De esta juventud difícil, tomé dos enseñanzas:

La primera, es que la filosofía no termina nunca de luchar contra la religión; creemos siempre que este combate está acabado, obsoleto, o incluso que es arcaico. Pero en cierto sentido, más sutil y esencial, la lucha contra la tentación religiosa, que es una figura subjetiva extremadamente ramificada, flexible y persistente, permanece siempre como una de las tareas del concepto. Es necesario oponer el plural discontinuo de las verdades a la unidad del sentido. Se trata siempre de oponer lo axiomático a lo hermenéutico, y eso lo aprendí gracias a la dificultad que hay para afirmarse frente a las muchachas de la provincia.

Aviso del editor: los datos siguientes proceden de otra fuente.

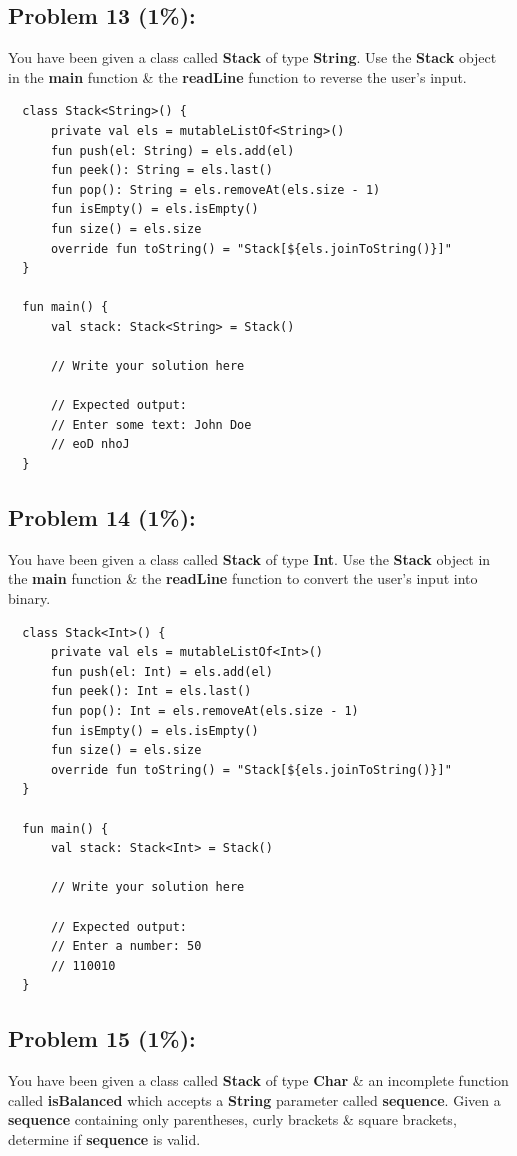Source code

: \documentclass{article}
\begin{document}
\subsection*{Problem 13 (1\%):}
You have been given a class called \textbf{Stack} of type \textbf{String}. Use the \textbf{Stack} object in the \textbf{main} function \& the \textbf{readLine} function to reverse the user's input.

\begin{verbatim}
  class Stack<String>() {
      private val els = mutableListOf<String>()
      fun push(el: String) = els.add(el)
      fun peek(): String = els.last()
      fun pop(): String = els.removeAt(els.size - 1)
      fun isEmpty() = els.isEmpty()
      fun size() = els.size
      override fun toString() = "Stack[${els.joinToString()}]"
  }

  fun main() {
      val stack: Stack<String> = Stack()

      // Write your solution here

      // Expected output:
      // Enter some text: John Doe
      // eoD nhoJ
  }
\end{verbatim}

\subsection*{Problem 14 (1\%):}
You have been given a class called \textbf{Stack} of type \textbf{Int}. Use the \textbf{Stack} object in the \textbf{main} function \& the \textbf{readLine} function to convert the user's input into binary.

\begin{verbatim}
  class Stack<Int>() {
      private val els = mutableListOf<Int>()
      fun push(el: Int) = els.add(el)
      fun peek(): Int = els.last()
      fun pop(): Int = els.removeAt(els.size - 1)
      fun isEmpty() = els.isEmpty()
      fun size() = els.size
      override fun toString() = "Stack[${els.joinToString()}]"
  }

  fun main() {
      val stack: Stack<Int> = Stack()

      // Write your solution here

      // Expected output:
      // Enter a number: 50
      // 110010
  }
\end{verbatim}

\subsection*{Problem 15 (1\%):}
You have been given a class called \textbf{Stack} of type \textbf{Char} \& an incomplete function called \textbf{isBalanced} which accepts a \textbf{String} parameter called \textbf{sequence}. Given a \textbf{sequence} containing only parentheses, curly brackets \& square brackets, determine if \textbf{sequence} is valid.
\end{document}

La segunda, es que la filosofía debe siempre readaptar su propia dirección. Se dirige a todos, pero debe siempre pensar lo que ella es exactamente; no sólo el “todos” de esta apelación, sino también su potencia. Es esto lo que devino el lugar de la cuestión del amor, como la pregunta clave de la filosofía misma, exactamente en el sentido donde ya lo estaba para Platón en el Banquete. La pregunta por el amor está necesariamente en el corazón de la filosofía, porque gobierna la cuestión de su potencia, de su dirección y de su público. Sobre este punto, creo haber seguido bien la muy difícil directiva de Sócrates: “Hace falta que el que siga el camino de la revelación total comience desde su joven edad a ocuparse de la belleza de los cuerpos”.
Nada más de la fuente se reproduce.